======== ENTRIES SUPPLIED

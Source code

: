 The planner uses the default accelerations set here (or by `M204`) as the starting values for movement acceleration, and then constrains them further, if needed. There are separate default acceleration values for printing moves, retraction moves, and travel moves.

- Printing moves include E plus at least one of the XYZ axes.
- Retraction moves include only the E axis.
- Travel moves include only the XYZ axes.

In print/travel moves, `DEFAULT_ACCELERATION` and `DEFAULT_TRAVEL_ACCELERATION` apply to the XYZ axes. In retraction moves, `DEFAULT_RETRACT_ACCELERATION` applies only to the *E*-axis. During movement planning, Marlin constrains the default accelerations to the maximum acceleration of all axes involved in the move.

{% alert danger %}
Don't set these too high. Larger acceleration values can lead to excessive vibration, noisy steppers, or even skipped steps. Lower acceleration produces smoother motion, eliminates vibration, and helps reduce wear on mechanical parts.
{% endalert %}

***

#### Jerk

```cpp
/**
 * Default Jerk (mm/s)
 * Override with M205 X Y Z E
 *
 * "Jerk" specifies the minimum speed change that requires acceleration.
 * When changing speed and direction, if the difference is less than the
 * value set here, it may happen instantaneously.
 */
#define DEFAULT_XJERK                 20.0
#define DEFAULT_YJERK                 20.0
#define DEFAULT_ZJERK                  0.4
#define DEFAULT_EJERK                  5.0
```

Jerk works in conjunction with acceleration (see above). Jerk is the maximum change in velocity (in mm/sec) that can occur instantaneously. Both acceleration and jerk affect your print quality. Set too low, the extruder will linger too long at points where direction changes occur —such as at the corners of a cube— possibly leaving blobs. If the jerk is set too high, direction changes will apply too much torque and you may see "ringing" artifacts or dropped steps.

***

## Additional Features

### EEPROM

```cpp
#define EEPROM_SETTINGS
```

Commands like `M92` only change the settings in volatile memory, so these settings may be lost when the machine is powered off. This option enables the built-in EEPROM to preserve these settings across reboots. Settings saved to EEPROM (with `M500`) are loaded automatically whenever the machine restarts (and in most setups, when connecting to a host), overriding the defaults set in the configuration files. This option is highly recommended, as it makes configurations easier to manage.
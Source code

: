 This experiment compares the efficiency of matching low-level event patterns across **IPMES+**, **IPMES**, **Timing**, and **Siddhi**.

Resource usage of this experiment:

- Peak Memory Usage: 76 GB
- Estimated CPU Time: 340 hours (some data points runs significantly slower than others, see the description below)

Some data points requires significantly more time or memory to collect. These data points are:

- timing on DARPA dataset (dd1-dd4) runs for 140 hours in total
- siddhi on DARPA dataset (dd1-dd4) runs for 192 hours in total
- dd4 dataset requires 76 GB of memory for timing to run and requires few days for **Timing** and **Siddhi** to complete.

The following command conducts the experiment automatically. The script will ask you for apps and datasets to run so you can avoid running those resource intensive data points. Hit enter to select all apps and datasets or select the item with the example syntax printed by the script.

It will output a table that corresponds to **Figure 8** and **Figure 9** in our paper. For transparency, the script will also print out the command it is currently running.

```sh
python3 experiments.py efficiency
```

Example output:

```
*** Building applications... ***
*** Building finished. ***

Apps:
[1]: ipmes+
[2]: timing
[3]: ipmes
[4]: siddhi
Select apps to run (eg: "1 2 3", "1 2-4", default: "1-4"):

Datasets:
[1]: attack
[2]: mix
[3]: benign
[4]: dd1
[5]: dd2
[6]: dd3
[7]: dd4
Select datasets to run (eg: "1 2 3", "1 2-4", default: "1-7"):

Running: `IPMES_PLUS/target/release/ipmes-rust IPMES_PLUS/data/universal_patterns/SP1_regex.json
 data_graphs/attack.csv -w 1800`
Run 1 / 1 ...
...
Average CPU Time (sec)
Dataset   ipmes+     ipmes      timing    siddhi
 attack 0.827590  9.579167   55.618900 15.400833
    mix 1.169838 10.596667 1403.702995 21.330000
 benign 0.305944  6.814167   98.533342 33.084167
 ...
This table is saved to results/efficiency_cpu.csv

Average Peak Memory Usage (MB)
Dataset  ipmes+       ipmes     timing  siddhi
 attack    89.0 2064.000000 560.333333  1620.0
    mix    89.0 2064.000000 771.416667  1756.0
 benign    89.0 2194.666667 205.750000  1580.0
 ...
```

================

:: TASK DETAILS ::
Faithfully transcribe the whole of the data.

:: ANSWER SECTION ::
Source code

: The planner uses the default accelerations set here (or by `M204`) as the starting values for movement acceleration, and then constrains them further, if needed. There are separate default acceleration values for printing moves, retraction moves, and travel moves.

- Printing moves include E plus at least one of the XYZ axes.
- Retraction moves include only the E axis.
- Travel moves include only the XYZ axes.

In print/travel moves, `DEFAULT_ACCELERATION` and `DEFAULT_TRAVEL_ACCELERATION` apply to the XYZ axes. In retraction moves, `DEFAULT_RETRACT_ACCELERATION` applies only to the *E*-axis. During movement planning, Marlin constrains the default accelerations to the maximum acceleration of all axes involved in the move.

{% alert danger %}
Don't set these too high. Larger acceleration values can lead to excessive vibration, noisy steppers, or even skipped steps. Lower acceleration produces smoother motion, eliminates vibration, and helps reduce wear on mechanical parts.
{% endalert %}

***

#### Jerk

```cpp
/**
 * Default Jerk (mm/s)
 * Override with M205 X Y Z E
 *
 * "Jerk" specifies the minimum speed change that requires acceleration.
 * When changing speed and direction, if the difference is less than the
 * value set here, it may happen instantaneously.
 */
#define DEFAULT_XJERK                 20.0
#define DEFAULT_YJERK                 20.0
#define DEFAULT_ZJERK                  0.4
#define DEFAULT_EJERK                  5.0
```

Jerk works in conjunction with acceleration (see above). Jerk is the maximum change in velocity (in mm/sec) that can occur instantaneously. Both acceleration and jerk affect your print quality. Set too low, the extruder will linger too long at points where direction changes occur —such as at the corners of a cube— possibly leaving blobs. If the jerk is set too high, direction changes will apply too much torque and you may see "ringing" artifacts or dropped steps.

***

## Additional Features

### EEPROM

```cpp
#define EEPROM_SETTINGS
```

Commands like `M92` only change the settings in volatile memory, so these settings may be lost when the machine is powered off. This option enables the built-in EEPROM to preserve these settings across reboots. Settings saved to EEPROM (with `M500`) are loaded automatically whenever the machine restarts (and in most setups, when connecting to a host), overriding the defaults set in the configuration files. This option is highly recommended, as it makes configurations easier to manage.
Source code

: This experiment compares the efficiency of matching low-level event patterns across **IPMES+**, **IPMES**, **Timing**, and **Siddhi**.

Resource usage of this experiment:

- Peak Memory Usage: 76 GB
- Estimated CPU Time: 340 hours (some data points runs significantly slower than others, see the description below)

Some data points requires significantly more time or memory to collect. These data points are:

- timing on DARPA dataset (dd1-dd4) runs for 140 hours in total
- siddhi on DARPA dataset (dd1-dd4) runs for 192 hours in total
- dd4 dataset requires 76 GB of memory for timing to run and requires few days for **Timing** and **Siddhi** to complete.

The following command conducts the experiment automatically. The script will ask you for apps and datasets to run so you can avoid running those resource intensive data points. Hit enter to select all apps and datasets or select the item with the example syntax printed by the script.

It will output a table that corresponds to **Figure 8** and **Figure 9** in our paper. For transparency, the script will also print out the command it is currently running.

```sh
python3 experiments.py efficiency
```

Example output:

```
*** Building applications... ***
*** Building finished. ***

Apps:
[1]: ipmes+
[2]: timing
[3]: ipmes
[4]: siddhi
Select apps to run (eg: "1 2 3", "1 2-4", default: "1-4"):

Datasets:
[1]: attack
[2]: mix
[3]: benign
[4]: dd1
[5]: dd2
[6]: dd3
[7]: dd4
Select datasets to run (eg: "1 2 3", "1 2-4", default: "1-7"):

Running: `IPMES_PLUS/target/release/ipmes-rust IPMES_PLUS/data/universal_patterns/SP1_regex.json
 data_graphs/attack.csv -w 1800`
Run 1 / 1 ...
...
Average CPU Time (sec)
Dataset   ipmes+     ipmes      timing    siddhi
 attack 0.827590  9.579167   55.618900 15.400833
    mix 1.169838 10.596667 1403.702995 21.330000
 benign 0.305944  6.814167   98.533342 33.084167
 ...
This table is saved to results/efficiency_cpu.csv

Average Peak Memory Usage (MB)
Dataset  ipmes+       ipmes     timing  siddhi
 attack    89.0 2064.000000 560.333333  1620.0
    mix    89.0 2064.000000 771.416667  1756.0
 benign    89.0 2194.666667 205.750000  1580.0
 ...
```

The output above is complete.